> [TASK INSTRUCTIONS] Write out the lines from the top of the material through the line with "Updates the text", exactly and with nothing added.
=== INPUT RECORDS ===
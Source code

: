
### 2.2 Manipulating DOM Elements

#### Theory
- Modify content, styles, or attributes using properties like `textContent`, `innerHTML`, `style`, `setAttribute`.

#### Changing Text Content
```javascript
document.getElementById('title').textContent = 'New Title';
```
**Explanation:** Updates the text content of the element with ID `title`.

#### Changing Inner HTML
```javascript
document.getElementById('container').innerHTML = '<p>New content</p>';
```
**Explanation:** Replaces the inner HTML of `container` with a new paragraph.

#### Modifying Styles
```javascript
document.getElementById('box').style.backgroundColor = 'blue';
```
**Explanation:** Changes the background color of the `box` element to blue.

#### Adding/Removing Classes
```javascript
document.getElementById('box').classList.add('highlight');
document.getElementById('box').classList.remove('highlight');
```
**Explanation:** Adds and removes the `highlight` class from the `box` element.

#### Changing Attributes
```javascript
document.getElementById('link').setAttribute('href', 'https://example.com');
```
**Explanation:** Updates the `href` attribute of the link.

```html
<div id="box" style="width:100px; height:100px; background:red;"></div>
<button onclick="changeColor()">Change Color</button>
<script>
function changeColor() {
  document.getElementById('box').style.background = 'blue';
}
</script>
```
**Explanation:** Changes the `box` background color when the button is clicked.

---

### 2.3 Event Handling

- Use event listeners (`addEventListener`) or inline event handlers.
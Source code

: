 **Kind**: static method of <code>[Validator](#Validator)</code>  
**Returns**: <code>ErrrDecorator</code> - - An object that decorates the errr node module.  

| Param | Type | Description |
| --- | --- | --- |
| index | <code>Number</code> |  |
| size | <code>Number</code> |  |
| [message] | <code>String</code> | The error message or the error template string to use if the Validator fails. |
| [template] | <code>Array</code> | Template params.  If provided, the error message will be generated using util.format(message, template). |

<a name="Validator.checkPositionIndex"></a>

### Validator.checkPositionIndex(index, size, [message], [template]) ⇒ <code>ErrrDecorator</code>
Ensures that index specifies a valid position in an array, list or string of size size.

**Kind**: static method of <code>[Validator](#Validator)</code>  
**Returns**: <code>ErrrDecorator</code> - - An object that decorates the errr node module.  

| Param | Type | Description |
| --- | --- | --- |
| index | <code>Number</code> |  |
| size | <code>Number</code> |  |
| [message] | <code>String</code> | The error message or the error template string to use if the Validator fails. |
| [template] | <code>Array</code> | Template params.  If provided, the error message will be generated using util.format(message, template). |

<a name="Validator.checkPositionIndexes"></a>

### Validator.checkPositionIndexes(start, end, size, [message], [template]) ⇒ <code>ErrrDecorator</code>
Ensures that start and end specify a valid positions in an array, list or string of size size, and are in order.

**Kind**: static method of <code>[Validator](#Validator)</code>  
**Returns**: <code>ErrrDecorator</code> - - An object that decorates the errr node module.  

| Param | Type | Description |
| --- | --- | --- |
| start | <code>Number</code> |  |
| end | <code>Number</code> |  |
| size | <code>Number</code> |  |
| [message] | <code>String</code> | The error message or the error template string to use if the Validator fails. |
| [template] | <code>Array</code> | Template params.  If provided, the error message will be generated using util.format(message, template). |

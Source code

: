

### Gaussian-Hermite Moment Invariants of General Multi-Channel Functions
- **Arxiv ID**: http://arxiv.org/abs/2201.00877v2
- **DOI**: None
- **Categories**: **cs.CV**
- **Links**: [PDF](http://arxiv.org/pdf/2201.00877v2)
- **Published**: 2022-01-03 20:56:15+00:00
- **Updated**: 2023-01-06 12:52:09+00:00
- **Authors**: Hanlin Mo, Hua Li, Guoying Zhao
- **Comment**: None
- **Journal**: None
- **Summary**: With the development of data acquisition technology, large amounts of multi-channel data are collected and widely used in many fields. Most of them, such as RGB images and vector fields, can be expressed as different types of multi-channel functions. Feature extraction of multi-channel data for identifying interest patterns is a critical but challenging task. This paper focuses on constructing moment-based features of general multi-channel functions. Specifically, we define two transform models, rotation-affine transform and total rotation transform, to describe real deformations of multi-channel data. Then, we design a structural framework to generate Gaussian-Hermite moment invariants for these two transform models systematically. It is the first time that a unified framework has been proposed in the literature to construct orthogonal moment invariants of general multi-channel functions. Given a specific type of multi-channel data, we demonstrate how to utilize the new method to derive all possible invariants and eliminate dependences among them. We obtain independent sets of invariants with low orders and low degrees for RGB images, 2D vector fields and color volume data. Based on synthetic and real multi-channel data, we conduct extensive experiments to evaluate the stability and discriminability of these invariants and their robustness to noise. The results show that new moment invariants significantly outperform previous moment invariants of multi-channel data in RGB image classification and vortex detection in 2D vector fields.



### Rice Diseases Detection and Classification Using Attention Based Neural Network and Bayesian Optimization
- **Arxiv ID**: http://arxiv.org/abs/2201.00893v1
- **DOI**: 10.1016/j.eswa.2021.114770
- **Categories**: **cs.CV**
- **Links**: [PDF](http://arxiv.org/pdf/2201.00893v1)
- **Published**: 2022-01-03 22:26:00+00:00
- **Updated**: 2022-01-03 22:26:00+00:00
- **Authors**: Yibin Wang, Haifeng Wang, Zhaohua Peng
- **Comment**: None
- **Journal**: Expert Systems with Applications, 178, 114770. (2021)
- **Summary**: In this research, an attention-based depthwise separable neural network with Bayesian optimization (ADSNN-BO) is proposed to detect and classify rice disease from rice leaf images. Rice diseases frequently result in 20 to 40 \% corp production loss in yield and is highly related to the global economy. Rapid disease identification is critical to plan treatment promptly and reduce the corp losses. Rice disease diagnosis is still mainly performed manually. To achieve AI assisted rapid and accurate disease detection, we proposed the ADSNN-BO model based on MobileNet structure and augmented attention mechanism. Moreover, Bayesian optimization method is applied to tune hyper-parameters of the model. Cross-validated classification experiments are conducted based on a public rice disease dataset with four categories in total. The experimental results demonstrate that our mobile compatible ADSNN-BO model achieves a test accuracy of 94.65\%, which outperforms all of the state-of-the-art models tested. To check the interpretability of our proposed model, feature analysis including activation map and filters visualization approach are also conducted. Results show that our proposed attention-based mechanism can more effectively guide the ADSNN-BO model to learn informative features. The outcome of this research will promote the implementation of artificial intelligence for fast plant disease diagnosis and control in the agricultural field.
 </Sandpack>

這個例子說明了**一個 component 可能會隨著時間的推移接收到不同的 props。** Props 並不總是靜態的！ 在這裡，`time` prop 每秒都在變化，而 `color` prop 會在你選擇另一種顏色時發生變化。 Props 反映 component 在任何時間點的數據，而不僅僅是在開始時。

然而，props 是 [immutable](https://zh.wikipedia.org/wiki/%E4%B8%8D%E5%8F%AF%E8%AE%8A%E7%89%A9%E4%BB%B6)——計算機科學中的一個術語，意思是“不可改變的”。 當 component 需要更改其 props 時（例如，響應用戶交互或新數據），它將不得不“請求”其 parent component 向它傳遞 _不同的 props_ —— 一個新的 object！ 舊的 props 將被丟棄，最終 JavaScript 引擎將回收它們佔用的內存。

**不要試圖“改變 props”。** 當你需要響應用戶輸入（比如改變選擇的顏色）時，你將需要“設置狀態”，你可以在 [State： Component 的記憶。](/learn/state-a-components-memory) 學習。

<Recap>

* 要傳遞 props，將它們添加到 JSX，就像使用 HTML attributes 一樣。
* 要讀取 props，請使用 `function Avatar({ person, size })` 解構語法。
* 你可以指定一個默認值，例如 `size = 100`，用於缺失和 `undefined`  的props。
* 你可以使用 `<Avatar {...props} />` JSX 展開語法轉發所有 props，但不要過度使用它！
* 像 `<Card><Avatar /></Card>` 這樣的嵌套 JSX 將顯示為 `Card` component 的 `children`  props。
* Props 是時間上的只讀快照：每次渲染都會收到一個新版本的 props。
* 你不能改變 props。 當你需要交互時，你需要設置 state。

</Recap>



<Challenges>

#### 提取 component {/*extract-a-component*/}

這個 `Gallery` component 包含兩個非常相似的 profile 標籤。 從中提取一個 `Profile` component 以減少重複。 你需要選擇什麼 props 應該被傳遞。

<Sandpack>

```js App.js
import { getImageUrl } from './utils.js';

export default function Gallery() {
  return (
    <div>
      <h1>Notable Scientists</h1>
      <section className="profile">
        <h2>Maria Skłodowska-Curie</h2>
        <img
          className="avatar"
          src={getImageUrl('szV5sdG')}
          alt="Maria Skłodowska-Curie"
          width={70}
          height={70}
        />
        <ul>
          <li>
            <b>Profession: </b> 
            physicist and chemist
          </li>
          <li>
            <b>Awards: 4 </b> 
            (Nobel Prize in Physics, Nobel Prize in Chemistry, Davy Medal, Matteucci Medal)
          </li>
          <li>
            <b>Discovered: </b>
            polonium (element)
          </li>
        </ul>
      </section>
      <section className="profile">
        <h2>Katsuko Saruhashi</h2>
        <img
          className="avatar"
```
===
> [RESPONSE FOR THIS EXERCISE]
Source code

:
### 2.2 Manipulating DOM Elements

#### Theory
- Modify content, styles, or attributes using properties like `textContent`, `innerHTML`, `style`, `setAttribute`.

#### Changing Text Content
```javascript
document.getElementById('title').textContent = 'New Title';
```
**Explanation:** Updates the text content of the element with ID `title`.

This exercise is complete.